According to him, the seedlings produce up to 30 bunches at once that ripen same time.
He said PIND decided to partner with Oil Palm Growers Association of Nigeria (OPGAN) to ensure that the message was received by the targeted audience.
According to him, palm oil remained a popular choice of industry operators as it could be converted to many other products such as vegetable cooking oil.
He also noted that products such as motor tyers, marine ropes and others are now gotten from the palm tree.
Chukwundah, who is the immediate past Director-General of Port Harcourt Chamber of Commerce, Mines, Industries, and Agriculture (PHCCIMA), further warned against use of unrecommended fertilisers in growing oil palms.

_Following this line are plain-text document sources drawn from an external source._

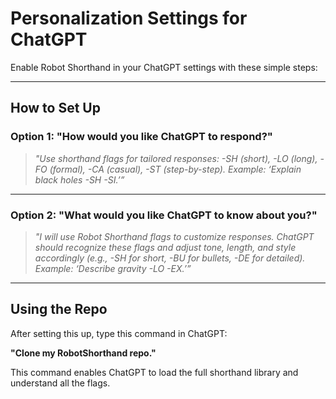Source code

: # Personalization Settings for ChatGPT

Enable Robot Shorthand in your ChatGPT settings with these simple steps:

---

## How to Set Up

### **Option 1: "How would you like ChatGPT to respond?"**

> *"Use shorthand flags for tailored responses: -SH (short), -LO (long), -FO (formal), -CA (casual), -ST (step-by-step). Example: ‘Explain black holes -SH -SI.’”*

---

### **Option 2: "What would you like ChatGPT to know about you?"**

> *"I will use Robot Shorthand flags to customize responses. ChatGPT should recognize these flags and adjust tone, length, and style accordingly (e.g., -SH for short, -BU for bullets, -DE for detailed). Example: ‘Describe gravity -LO -EX.’”*

---

## Using the Repo

After setting this up, type this command in ChatGPT:

**"Clone my RobotShorthand repo."**

This command enables ChatGPT to load the full shorthand library and understand all the flags.
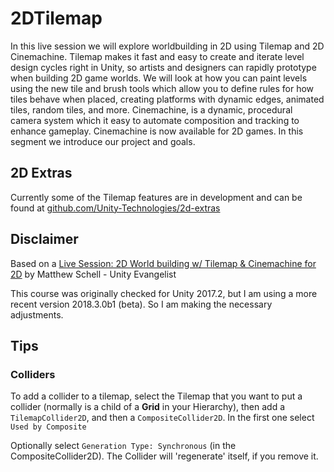 # 2DTilemap

In this live session we will explore worldbuilding in 2D using Tilemap and 2D Cinemachine. Tilemap makes it fast and easy to create and iterate level design cycles right in Unity, so artists and designers can rapidly prototype when building 2D game worlds. We will look at how you can paint levels using the new tile and brush tools which allow you to define rules for how tiles behave when placed, creating platforms with dynamic edges, animated tiles, random tiles, and more. Cinemachine, is a dynamic, procedural camera system which it easy to automate composition and tracking to enhance gameplay. Cinemachine is now available for 2D games. In this segment we introduce our project and goals.

## 2D Extras

Currently some of the Tilemap features are in development and can be found at
[github.com/Unity-Technologies/2d-extras](https://github.com/Unity-Technologies/2d-extras)

## Disclaimer

Based on a [Live Session: 2D World building w/ Tilemap & Cinemachine for 2D](https://unity3d.com/learn/tutorials/topics/2d-game-creation/intro-2d-world-building-w-tilemap?playlist=17093)
by Matthew Schell - Unity Evangelist

This course was originally checked for Unity 2017.2, but I am using a more recent version 2018.3.0b1 (beta). So I am making the necessary adjustments.

## Tips

### Colliders

To add a collider to a tilemap, select the Tilemap that you want to put a collider (normally is a child of a **Grid** in your Hierarchy), then add a `TilemapCollider2D`, and then a `CompositeCollider2D`. In the first one select `Used by Composite`

Optionally select `Generation Type: Synchronous` (in the CompositeCollider2D). The Collider will 'regenerate' itself, if you remove it.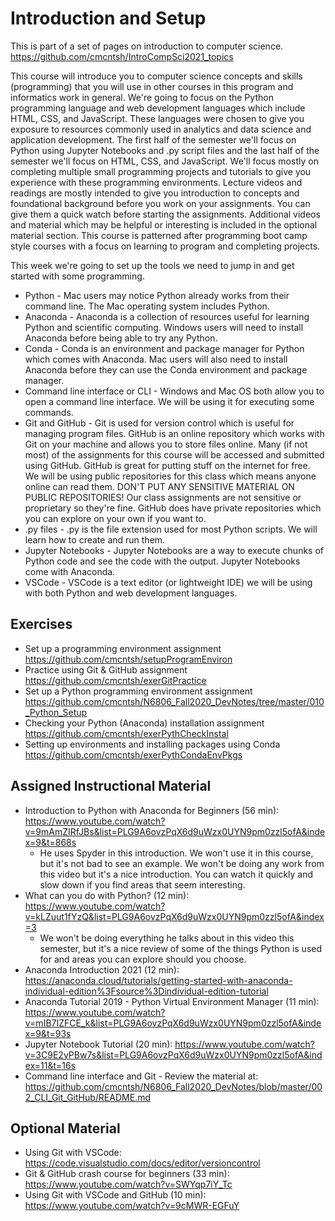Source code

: # Introduction and Setup

This is part of a set of pages on introduction to computer science. https://github.com/cmcntsh/IntroCompSci2021_topics

This course will introduce you to computer science concepts and skills (programming) that you will use in other courses in this program and informatics work in general. We're going to focus on the Python programming language and web development languages which include HTML, CSS, and JavaScript. These languages were chosen to give you exposure to resources commonly used in analytics and data science and application development. The first half of the semester we'll focus on Python using Jupyter Notebooks and .py script files and the last half of the semester we'll focus on HTML, CSS, and JavaScript. We'll focus mostly on completing multiple small programming projects and tutorials to give you experience with these programming environments. Lecture videos and readings are mostly intended to give you introduction to concepts and foundational background before you work on your assignments. You can give them a quick watch before starting the assignments. Additional videos and material which may be helpful or interesting is included in the optional material section. This course is patterned after programming boot camp style courses with a focus on learning to program and completing projects.

This week we're going to set up the tools we need to jump in and get started with some programming.

* Python - Mac users may notice Python already works from their command line. The Mac operating system includes Python.
* Anaconda - Anaconda is a collection of resources useful for learning Python and scientific computing. Windows users will need to install Anaconda before being able to try any Python.
* Conda - Conda is an environment and package manager for Python which comes with Anaconda. Mac users will also need to install Anaconda before they can use the Conda environment and package manager.
* Command line interface or CLI - Windows and Mac OS both allow you to open a command line interface. We will be using it for executing some commands.
* Git and GitHub - Git is used for version control which is useful for managing program files. GitHub is an online repository which works with Git on your machine and allows you to store files online. Many (if not most) of the assignments for this course will be accessed and submitted using GitHub. GitHub is great for putting stuff on the internet for free. We will be using public repositories for this class which means anyone online can read them. DON'T PUT ANY SENSITIVE MATERIAL ON PUBLIC REPOSITORIES! Our class assignments are not sensitive or proprietary so they're fine. GitHub does have private repositories which you can explore on your own if you want to.
* .py files - .py is the file extension used for most Python scripts. We will learn how to create and run them.
* Jupyter Notebooks - Jupyter Notebooks are a way to execute chunks of Python code and see the code with the output. Jupyter Notebooks come with Anaconda.
* VSCode - VSCode is a text editor (or lightweight IDE) we will be using with both Python and web development languages.

## Exercises

* Set up a programming environment assignment https://github.com/cmcntsh/setupProgramEnviron
* Practice using Git & GitHub assignment https://github.com/cmcntsh/exerGitPractice
* Set up a Python programming environment assignment https://github.com/cmcntsh/N6806_Fall2020_DevNotes/tree/master/010_Python_Setup
* Checking your Python (Anaconda) installation assignment https://github.com/cmcntsh/exerPythCheckInstal
* Setting up environments and installing packages using Conda https://github.com/cmcntsh/exerPythCondaEnvPkgs

## Assigned Instructional Material

* Introduction to Python with Anaconda for Beginners (56 min): https://www.youtube.com/watch?v=9mAmZIRfJBs&list=PLG9A6ovzPqX6d9uWzx0UYN9pm0zzl5ofA&index=9&t=868s
  * He uses Spyder in this introduction. We won't use it in this course, but it's not bad to see an example. We won't be doing any work from this video but it's a nice introduction. You can watch it quickly and slow down if you find areas that seem interesting.
* What can you do with Python? (12 min): https://www.youtube.com/watch?v=kLZuut1fYzQ&list=PLG9A6ovzPqX6d9uWzx0UYN9pm0zzl5ofA&index=3
  * We won't be doing everything he talks about in this video this semester, but it's a nice review of some of the things Python is used for and areas you can explore should you choose.
* Anaconda Introduction 2021 (12 min): https://anaconda.cloud/tutorials/getting-started-with-anaconda-individual-edition%3Fsource%3Dindividual-edition-tutorial
* Anaconda Tutorial 2019 - Python Virtual Environment Manager (11 min): https://www.youtube.com/watch?v=mIB7IZFCE_k&list=PLG9A6ovzPqX6d9uWzx0UYN9pm0zzl5ofA&index=9&t=93s
* Jupyter Notebook Tutorial (20 min): https://www.youtube.com/watch?v=3C9E2yPBw7s&list=PLG9A6ovzPqX6d9uWzx0UYN9pm0zzl5ofA&index=11&t=16s
* Command line interface and Git - Review the material at: https://github.com/cmcntsh/N6806_Fall2020_DevNotes/blob/master/002_CLI_Git_GitHub/README.md

## Optional Material

* Using Git with VSCode: https://code.visualstudio.com/docs/editor/versioncontrol
* Git & GitHub crash course for beginners (33 min): https://www.youtube.com/watch?v=SWYqp7iY_Tc
* Using Git with VSCode and GitHub (10 min): https://www.youtube.com/watch?v=9cMWR-EGFuY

He noted that such practices could limit its export value or chances as the foreign marketers have a way of detecting such .
He reiterated the need for organic fertilizers, including poultry droppings, to enable them have a natural palm oil.
“People must reduce physical contact with palm oil production. That is why we are campaigning for hydrolic oil mills. The foreign markets are no longer interested in crude method of palm oil production”, he said.
Meanwhile, one of the farmers, Sonny Didia, who appreciated Chukwundah’s commitment towards the concern of farmers, appealed for an urgent need for loan opportunity with low interest rate in order to enable them beat the target.